Singapore: Scientists have developed a rapid test to detect antibodies in COVID-19 patients that specifically block the novel coronavirus. It is a development that may lead to faster methods for estimating the population level infection rate of the disease. However, this test will not help in curing victims.
The study has been published in the journal ‘Nature Biotechnology’. It states that a rapid test to detect neutralising antibodies is capable of blocking the novel coronavirus SARS-CoV-2. The test also determines vaccine efficacy during clinical trials.
In order to facilitate this, the researchers, including those from the Duke-NUS Medical School in Singapore, developed a new assay. It is much faster than conventional tests for neutralising antibodies, taking only one or two hours to complete.
They said the new method, validated in two groups of patients who had COVID-19 from Singapore and Nanjing, China, does not require the use of the live virus.
According to the scientists, the current gold standard assay for detecting neutralising antibodies requires the handling of live SARS-CoV-2 in a bio-safety level three laboratory containment facility, and is time-consuming, taking two-four days to complete.
Another method involving a pseudovirus-based neutralisation test to detect such antibodies can be done in a bio-safety level two laboratory, they said, but added that this too requires the use of live viruses and cells.
In the current research, the scientists Lin-Fa Wang, Danielle Anderson, and their colleagues designed a surrogate virus neutralisation test that does not require the use of any live virus or cells.

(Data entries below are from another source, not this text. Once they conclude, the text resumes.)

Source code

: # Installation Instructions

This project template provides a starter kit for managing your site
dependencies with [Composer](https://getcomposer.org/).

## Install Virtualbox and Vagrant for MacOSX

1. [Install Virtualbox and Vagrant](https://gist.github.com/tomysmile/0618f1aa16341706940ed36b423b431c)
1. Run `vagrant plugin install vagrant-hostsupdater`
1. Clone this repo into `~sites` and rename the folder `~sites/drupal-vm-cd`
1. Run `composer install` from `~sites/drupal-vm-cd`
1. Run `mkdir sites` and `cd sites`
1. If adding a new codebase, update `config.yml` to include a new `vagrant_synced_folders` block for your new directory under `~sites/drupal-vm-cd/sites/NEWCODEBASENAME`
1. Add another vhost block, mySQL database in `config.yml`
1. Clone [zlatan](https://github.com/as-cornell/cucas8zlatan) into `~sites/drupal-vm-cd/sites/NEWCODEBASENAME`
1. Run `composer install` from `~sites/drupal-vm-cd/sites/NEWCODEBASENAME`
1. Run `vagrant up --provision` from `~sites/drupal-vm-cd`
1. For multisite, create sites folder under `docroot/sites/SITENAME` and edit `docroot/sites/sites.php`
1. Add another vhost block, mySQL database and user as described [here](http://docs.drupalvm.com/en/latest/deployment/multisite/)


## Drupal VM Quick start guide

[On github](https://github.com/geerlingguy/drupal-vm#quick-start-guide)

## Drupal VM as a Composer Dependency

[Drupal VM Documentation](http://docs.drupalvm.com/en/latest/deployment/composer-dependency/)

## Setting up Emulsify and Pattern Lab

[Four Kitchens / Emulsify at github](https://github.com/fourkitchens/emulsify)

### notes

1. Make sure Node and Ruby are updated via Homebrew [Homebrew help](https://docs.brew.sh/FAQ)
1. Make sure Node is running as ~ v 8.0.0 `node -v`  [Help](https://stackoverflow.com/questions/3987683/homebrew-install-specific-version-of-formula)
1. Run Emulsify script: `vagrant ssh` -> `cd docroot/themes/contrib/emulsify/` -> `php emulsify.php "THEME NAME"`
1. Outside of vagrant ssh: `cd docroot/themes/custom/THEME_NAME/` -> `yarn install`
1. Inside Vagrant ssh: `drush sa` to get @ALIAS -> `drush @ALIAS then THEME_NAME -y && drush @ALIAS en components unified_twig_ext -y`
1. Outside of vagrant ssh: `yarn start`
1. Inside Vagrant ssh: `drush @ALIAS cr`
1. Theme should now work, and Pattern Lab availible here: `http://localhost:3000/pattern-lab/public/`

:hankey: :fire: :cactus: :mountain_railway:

“The surrogate virus neutralisation test does not require bio-safety level three containment, making it broadly accessible to the wider community for both research and clinical applications,” the researchers wrote in the study.
They said the new test takes only one to two hours to complete, and can be conducted in a bio-safety level two laboratory.
The researchers used the purified part of the viral spike protein which binds to the host cell’s surface receptor ACE2 to mimic the virus-host interaction.
According to the scientists, this interaction can be blocked by specific neutralising antibodies in patient or animal sera in a similar manner to the conventional virus neutralisation and pseudovirus-based tests.
The study noted that this assay can also differentiate neutralizing antibodies from those which bind to the spike protein, but do not block the virus.